Si la fusion peut s'avérer une opération stratégique attrayante à long terme pour UBS, puisque le groupe devrait accroître sa part de marché dans la gestion de fortune et les services bancaires suisses, l'intégration devrait être complexe et mobiliser l'attention de la direction au cours des prochaines années. Il est également surprenant que les actionnaires d'UBS n'aient pas eu le droit d'approuver une transaction d'une telle ampleur, même si le temps semblait être un facteur essentiel compte tenu des pressions sur les liquidités auxquelles était confronté Credit Suisse et des risques plus larges pour la stabilité financière si une solution rapide n'était pas trouvée. Dans l'ensemble, nous pensons que les problèmes de Credit Suisse étaient idiosyncrasiques, et nous ne pensons donc pas que cela puisse déclencher une nouvelle consolidation dans le secteur bancaire.

Définitions :

  • AT1 : les instruments de fonds propres additionnels de catégorie 1 sont continus/perpétuels, en ce sens qu'ils n'ont pas d'échéance fixe, y compris les actions privilégiées et les titres convertibles à haut degré de contingence. Les titres convertibles contingents (souvent appelés CoCos) sont une composante majeure de l'AT1 et leur structure est façonnée par leur objectif principal, à savoir une source de capital facilement disponible pour une entreprise en temps de crise.

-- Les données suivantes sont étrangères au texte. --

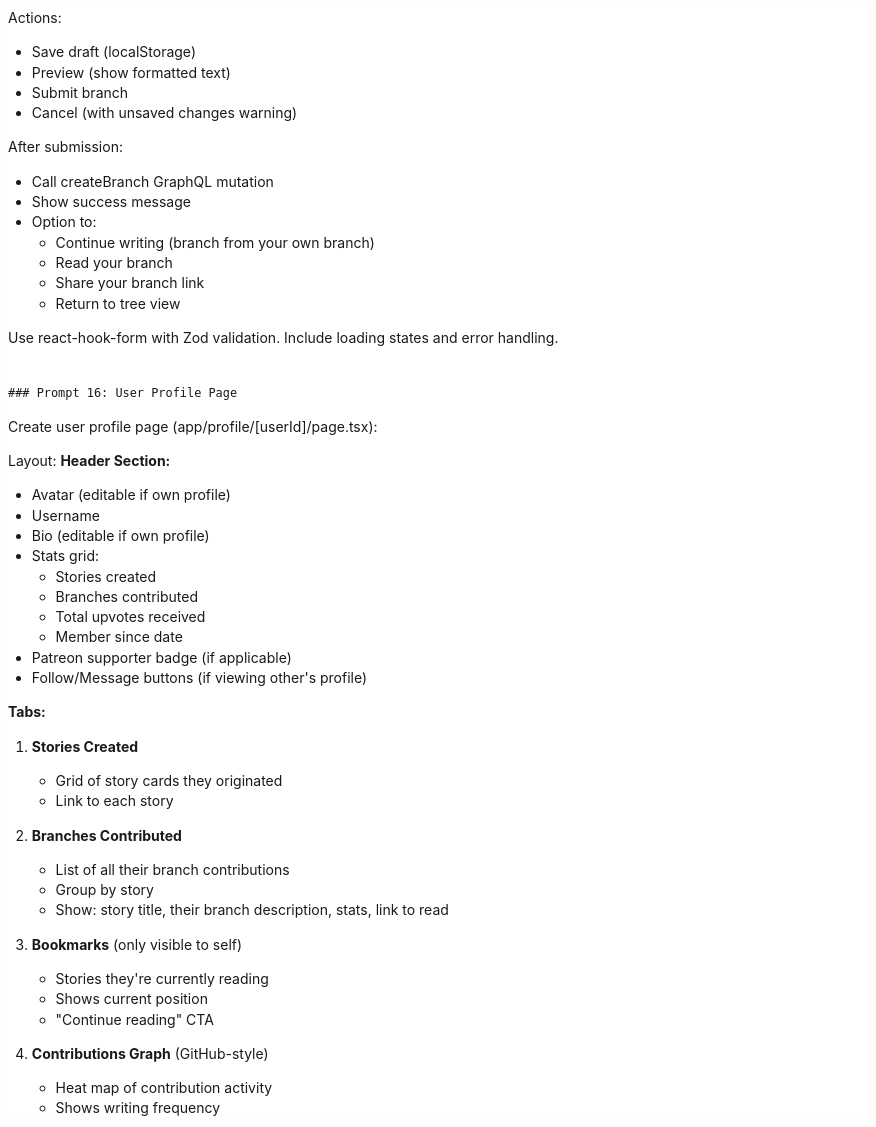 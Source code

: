 Actions:
- Save draft (localStorage)
- Preview (show formatted text)
- Submit branch
- Cancel (with unsaved changes warning)

After submission:
- Call createBranch GraphQL mutation
- Show success message
- Option to:
  - Continue writing (branch from your own branch)
  - Read your branch
  - Share your branch link
  - Return to tree view

Use react-hook-form with Zod validation.
Include loading states and error handling.
```

### Prompt 16: User Profile Page
```
Create user profile page (app/profile/[userId]/page.tsx):

Layout:
**Header Section:**
- Avatar (editable if own profile)
- Username
- Bio (editable if own profile)
- Stats grid:
  - Stories created
  - Branches contributed
  - Total upvotes received
  - Member since date
- Patreon supporter badge (if applicable)
- Follow/Message buttons (if viewing other's profile)

**Tabs:**
1. **Stories Created**
   - Grid of story cards they originated
   - Link to each story
   
2. **Branches Contributed**
   - List of all their branch contributions
   - Group by story
   - Show: story title, their branch description, stats, link to read

3. **Bookmarks** (only visible to self)
   - Stories they're currently reading
   - Shows current position
   - "Continue reading" CTA

4. **Contributions Graph** (GitHub-style)
   - Heat map of contribution activity
   - Shows writing frequency

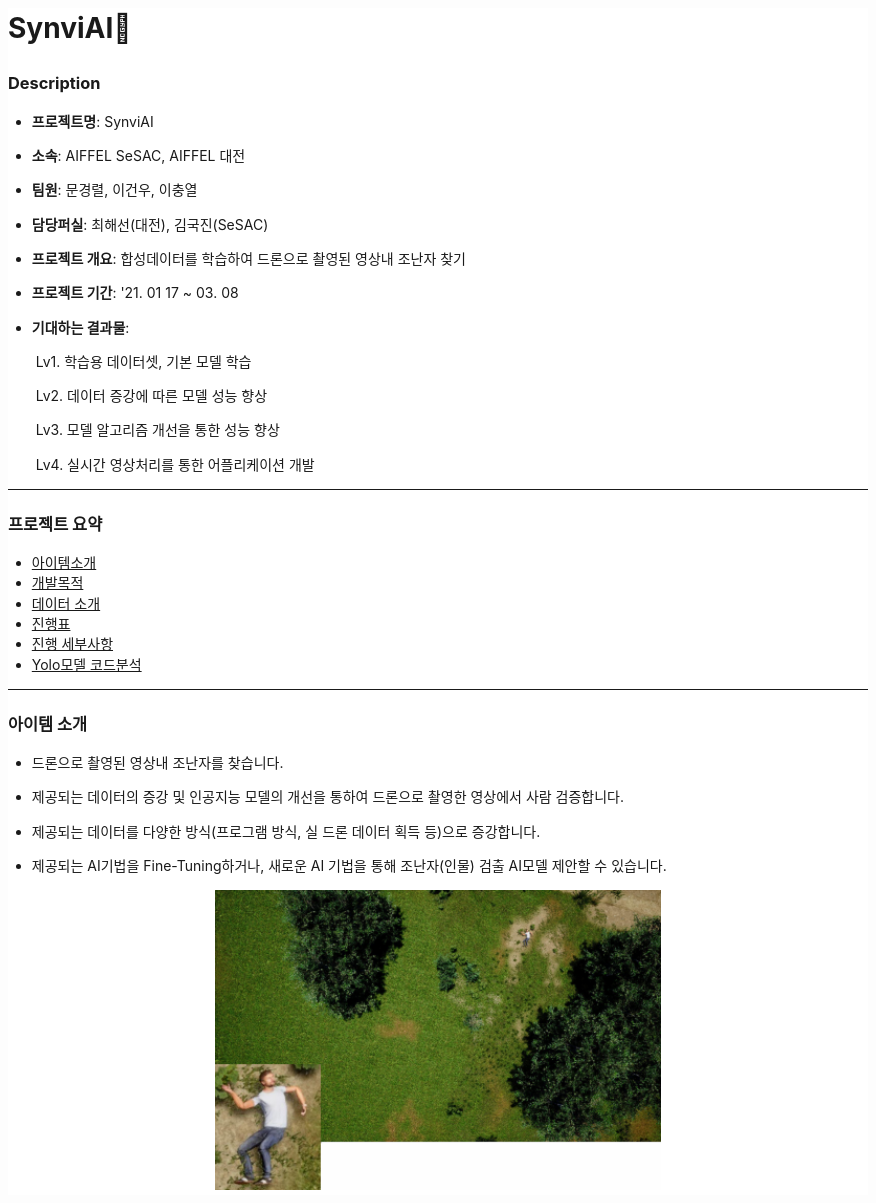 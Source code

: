 # SynviAI🚁

### Description

* __프로젝트명__: SynviAI

* __소속__: AIFFEL SeSAC, AIFFEL 대전

* __팀원__: 문경렬, 이건우, 이충열

* __담당퍼실__: 최해선(대전), 김국진(SeSAC)

* __프로젝트 개요__: 합성데이터를 학습하여 드론으로 촬영된 영상내 조난자 찾기

* __프로젝트 기간__: '21. 01 17 ~ 03. 08

* __기대하는 결과물__: 

  ​	Lv1. 학습용 데이터셋, 기본 모델 학습

  ​	Lv2. 데이터 증강에 따른 모델 성능 향상

  ​	Lv3. 모델 알고리즘 개선을 통한 성능 향상

  ​	Lv4. 실시간 영상처리를 통한 어플리케이션 개발

---

### 프로젝트 요약

* [아이템소개](#아이템-소개)
* [개발목적](#개발목적)
* [데이터 소개](#데이터-소개)
* [진행표](#진행표)
* [진행 세부사항](#진행-세부사항)
* [Yolo모델 코드분석](#Yolo모델-코드분석)

****

### 아이템 소개

* 드론으로 촬영된 영상내 조난자를 찾습니다.

* 제공되는 데이터의 증강 및 인공지능 모델의 개선을 통하여 드론으로 촬영한 영상에서 사람 검증합니다.

* 제공되는 데이터를 다양한 방식(프로그램 방식, 실 드론 데이터 획득 등)으로 증강합니다.

* 제공되는 AI기법을 Fine-Tuning하거나, 새로운 AI 기법을 통해 조난자(인물) 검출 AI모델 제안할 수 있습니다.

<p align="center"> <img src="https://github.com/chancho0518/AIFFELTHON/blob/main/image/person.png" height="300"/> </p>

  • Points de base (pb) : un point de base est une unité de mesure égale à un centième de point de pourcentage (0,01 %).
  • Credit Default Swap (CDS) : un Credit Default Swap (CDS) est un accord de swap financier selon lequel le vendeur du CDS dédommagera l'acheteur en cas de défaillance d'un prêt ou d'un autre événement de crédit.

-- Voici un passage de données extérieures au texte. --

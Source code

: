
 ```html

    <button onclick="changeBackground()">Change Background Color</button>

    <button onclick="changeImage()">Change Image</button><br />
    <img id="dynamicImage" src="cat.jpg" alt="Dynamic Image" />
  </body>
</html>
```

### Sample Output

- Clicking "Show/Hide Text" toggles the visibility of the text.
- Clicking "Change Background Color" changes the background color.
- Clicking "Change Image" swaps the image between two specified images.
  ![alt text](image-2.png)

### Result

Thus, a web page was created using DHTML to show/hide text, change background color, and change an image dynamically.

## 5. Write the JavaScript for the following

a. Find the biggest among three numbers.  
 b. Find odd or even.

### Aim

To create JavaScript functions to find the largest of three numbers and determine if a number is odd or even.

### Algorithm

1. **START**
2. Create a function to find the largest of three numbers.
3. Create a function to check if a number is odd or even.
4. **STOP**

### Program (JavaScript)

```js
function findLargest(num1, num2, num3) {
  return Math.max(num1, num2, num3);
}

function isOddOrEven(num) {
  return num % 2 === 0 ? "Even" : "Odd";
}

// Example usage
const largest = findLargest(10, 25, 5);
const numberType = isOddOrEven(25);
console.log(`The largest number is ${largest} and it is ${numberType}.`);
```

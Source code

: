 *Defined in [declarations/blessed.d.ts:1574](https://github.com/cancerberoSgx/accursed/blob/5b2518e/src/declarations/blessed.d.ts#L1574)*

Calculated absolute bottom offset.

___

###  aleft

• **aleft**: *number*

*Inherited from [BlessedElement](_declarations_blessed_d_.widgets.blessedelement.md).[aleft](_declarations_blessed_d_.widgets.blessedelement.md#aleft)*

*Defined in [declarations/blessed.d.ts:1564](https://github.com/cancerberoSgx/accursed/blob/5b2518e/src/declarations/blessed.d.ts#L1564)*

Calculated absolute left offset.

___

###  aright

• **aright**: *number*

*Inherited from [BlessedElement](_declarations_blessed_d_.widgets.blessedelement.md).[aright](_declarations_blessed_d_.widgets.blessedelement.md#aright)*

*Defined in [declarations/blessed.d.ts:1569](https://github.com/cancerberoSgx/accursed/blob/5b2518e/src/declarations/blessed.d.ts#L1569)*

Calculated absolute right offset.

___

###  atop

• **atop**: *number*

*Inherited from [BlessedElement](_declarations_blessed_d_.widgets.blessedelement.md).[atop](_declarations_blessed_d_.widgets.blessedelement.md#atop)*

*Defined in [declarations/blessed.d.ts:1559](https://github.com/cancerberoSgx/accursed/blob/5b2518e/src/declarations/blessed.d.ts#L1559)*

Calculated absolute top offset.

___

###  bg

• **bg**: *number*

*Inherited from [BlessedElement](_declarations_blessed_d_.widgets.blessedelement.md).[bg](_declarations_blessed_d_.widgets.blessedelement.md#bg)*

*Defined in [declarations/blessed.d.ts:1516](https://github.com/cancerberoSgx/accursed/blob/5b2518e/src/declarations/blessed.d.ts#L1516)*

  • Spread de crédit : il s'agit de l'écart entre le rendement d'une obligation d’entreprise et le rendement du Trésor. L'écart ajusté en fonction des options est une mesure de l'écart ajusté pour tenir compte d'éventuelles options intégrées.
  • Secteurs cycliques et secteurs défensifs : les entreprises cycliques sont des entreprises dont les bénéfices et le cours des actions sont fortement corrélés aux fluctuations économiques. Les actions défensives sont moins corrélées aux cycles économiques. Les secteurs cycliques sont la consommation discrétionnaire, la finance, l'immobilier, l'industrie, les technologies de l'information et les matériaux, tandis que les secteurs défensifs sont la consommation de base, l'énergie, les soins de santé, les services de télécommunications et les services publics.
  • Bénéfice par action (BPA) : il s'agit du bénéfice d'une entreprise divisé par le nombre d'actions ordinaires en circulation. Le résultat obtenu est un indicateur de la rentabilité de l'entreprise.
  • Spread ajusté à l'option : il s'agit de la mesure de l'écart entre le taux d'un titre à revenu fixe et le taux de rendement sans risque, qui est ajusté pour tenir compte d'une option incorporée.
  • Duration : la duration est une mesure de la sensibilité du prix (la valeur du capital) d'un investissement à revenu fixe à une variation des taux d'intérêt, exprimée en nombre d'années.
  • Ratio cours/bénéfice (ratio PE) : ratio d'évaluation d'une entreprise qui mesure le prix actuel de son action par rapport à son bénéfice par action (BPA).
  • Investissement de qualité : vise à capturer les performances des actions de croissance de qualité en identifiant les actions ayant un rendement élevé des capitaux propres, une croissance stable des bénéfices d'une année sur l'autre et un faible effet de levier financier.
  • Spread : différence entre deux prix ou deux taux d'intérêt.
  • Taux terminal : le taux terminal est défini comme le point culminant où le taux d'intérêt de référence - le taux des fonds fédéraux - s'arrêtera avant que la banque centrale ne commence à le réduire.
  • Volatilité : mesure statistique de la dispersion des rendements d'un titre ou d'un indice de marché donné. En général, plus la volatilité est élevée, plus le titre ou le marché est risqué.